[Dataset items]
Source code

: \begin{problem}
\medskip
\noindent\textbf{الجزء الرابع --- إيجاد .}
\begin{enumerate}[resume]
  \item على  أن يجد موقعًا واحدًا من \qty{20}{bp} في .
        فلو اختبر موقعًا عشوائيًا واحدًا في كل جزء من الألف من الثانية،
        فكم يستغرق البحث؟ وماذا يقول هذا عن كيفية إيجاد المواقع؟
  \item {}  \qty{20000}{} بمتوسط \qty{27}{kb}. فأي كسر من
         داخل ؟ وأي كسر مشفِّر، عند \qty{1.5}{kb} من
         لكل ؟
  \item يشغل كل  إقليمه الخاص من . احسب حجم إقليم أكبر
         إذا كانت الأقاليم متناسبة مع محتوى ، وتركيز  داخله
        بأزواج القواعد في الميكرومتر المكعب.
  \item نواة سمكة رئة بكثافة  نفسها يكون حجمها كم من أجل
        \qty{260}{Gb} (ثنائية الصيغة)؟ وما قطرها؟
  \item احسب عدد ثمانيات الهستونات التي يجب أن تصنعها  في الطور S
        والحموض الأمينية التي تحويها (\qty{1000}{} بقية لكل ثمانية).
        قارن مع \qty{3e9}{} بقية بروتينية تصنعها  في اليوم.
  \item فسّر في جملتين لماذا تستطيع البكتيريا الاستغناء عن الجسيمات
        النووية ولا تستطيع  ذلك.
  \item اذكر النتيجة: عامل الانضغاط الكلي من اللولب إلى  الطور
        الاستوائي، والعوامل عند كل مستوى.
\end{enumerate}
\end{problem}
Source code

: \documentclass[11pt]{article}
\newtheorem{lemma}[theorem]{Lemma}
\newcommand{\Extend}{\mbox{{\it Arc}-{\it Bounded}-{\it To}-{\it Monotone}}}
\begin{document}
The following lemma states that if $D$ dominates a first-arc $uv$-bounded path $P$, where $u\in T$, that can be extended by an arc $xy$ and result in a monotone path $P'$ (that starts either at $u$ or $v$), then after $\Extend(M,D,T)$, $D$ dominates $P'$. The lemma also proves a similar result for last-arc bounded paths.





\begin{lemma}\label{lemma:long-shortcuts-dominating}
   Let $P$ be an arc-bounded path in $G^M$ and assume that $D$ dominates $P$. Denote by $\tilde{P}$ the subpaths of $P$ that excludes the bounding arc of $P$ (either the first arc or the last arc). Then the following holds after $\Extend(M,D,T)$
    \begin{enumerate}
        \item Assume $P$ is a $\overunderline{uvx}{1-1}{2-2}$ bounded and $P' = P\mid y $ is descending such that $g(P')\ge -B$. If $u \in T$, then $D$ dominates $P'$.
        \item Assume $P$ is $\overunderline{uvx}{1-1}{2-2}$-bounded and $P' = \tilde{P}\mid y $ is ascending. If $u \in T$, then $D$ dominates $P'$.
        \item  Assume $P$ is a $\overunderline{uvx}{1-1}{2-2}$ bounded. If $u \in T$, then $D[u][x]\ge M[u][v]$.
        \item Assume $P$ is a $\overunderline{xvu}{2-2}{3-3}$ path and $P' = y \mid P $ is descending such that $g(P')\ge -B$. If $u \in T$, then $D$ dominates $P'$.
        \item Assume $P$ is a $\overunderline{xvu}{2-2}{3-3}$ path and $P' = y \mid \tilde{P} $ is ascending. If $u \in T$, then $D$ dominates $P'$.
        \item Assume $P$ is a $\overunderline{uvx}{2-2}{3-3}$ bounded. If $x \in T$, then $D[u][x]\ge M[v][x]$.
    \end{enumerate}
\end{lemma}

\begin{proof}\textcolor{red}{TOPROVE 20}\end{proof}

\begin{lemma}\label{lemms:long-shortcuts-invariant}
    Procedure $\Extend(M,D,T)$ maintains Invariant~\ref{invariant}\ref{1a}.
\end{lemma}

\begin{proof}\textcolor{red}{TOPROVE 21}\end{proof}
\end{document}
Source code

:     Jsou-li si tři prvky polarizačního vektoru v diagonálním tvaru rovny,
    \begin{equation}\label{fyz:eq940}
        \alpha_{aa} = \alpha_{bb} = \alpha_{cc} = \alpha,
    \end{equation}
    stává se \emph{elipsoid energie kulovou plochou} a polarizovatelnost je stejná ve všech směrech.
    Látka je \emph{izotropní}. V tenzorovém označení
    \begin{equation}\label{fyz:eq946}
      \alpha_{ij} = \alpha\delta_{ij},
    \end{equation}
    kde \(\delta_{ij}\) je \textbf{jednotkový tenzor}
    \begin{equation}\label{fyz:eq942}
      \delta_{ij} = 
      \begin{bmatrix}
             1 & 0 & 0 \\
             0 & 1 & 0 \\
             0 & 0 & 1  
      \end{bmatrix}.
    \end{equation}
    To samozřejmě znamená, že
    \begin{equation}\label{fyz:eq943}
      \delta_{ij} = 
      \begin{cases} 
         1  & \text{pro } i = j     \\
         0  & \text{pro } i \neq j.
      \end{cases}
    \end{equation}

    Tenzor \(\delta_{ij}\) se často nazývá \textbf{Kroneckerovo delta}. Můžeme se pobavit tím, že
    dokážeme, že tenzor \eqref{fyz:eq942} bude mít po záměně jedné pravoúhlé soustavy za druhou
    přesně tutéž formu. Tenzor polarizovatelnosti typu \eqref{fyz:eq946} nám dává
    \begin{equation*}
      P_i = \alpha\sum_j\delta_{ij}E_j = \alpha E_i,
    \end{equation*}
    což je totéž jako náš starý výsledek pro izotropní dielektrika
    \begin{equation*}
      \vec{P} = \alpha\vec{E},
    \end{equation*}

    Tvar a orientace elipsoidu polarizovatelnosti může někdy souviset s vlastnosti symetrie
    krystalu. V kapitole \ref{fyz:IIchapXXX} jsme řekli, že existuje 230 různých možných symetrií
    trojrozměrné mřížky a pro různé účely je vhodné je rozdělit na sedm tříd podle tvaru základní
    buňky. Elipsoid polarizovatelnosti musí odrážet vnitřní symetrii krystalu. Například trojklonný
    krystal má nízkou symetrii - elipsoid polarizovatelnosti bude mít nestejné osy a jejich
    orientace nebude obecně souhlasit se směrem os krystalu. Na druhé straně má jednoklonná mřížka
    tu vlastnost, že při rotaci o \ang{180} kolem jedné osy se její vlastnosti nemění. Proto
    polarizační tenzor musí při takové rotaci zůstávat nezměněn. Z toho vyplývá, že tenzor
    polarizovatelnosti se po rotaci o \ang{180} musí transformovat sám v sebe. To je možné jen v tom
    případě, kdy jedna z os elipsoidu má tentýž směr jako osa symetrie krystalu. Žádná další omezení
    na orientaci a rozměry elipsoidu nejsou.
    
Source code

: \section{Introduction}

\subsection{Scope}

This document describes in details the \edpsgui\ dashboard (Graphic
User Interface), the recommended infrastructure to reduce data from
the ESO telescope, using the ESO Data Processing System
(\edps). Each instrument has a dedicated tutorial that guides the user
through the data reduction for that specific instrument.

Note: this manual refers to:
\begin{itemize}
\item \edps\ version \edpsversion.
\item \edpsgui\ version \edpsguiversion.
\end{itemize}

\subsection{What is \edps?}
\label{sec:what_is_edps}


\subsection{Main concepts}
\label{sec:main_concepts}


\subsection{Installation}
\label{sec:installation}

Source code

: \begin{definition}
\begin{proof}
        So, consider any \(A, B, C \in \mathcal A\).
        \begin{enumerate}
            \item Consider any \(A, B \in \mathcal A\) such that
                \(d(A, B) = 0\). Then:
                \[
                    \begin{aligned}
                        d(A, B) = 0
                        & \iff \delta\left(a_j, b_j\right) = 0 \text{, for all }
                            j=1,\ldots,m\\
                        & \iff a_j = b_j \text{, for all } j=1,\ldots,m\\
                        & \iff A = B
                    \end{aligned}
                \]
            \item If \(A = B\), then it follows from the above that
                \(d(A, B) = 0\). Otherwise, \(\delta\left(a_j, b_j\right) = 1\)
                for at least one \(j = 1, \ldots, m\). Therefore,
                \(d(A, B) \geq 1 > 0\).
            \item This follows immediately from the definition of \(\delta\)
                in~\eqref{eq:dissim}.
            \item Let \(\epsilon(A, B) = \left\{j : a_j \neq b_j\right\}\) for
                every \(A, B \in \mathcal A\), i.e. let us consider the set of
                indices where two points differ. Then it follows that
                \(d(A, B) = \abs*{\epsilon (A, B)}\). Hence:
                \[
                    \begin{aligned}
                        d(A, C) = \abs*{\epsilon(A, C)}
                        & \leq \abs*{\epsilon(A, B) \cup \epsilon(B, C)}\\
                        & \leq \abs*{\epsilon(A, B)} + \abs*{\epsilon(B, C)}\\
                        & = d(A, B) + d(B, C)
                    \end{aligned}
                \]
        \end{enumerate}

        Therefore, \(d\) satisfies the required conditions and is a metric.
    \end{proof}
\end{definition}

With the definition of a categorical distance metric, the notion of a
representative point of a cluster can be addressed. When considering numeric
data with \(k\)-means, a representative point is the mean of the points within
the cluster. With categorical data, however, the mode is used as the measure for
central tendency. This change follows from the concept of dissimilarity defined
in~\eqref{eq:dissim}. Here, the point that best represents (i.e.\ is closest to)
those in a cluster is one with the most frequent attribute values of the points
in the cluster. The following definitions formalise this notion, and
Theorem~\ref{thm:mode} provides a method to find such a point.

◆ **INSTRUCTIONS FOR THE TASK**
Looking over the records, find each line with the word "jedné" and copy it.

◆ **SOLUTION TO THE EXERCISE**
    dokážeme, že tenzor \eqref{fyz:eq942} bude mít po záměně jedné pravoúhlé soustavy za druhou
    tu vlastnost, že při rotaci o \ang{180} kolem jedné osy se její vlastnosti nemění. Proto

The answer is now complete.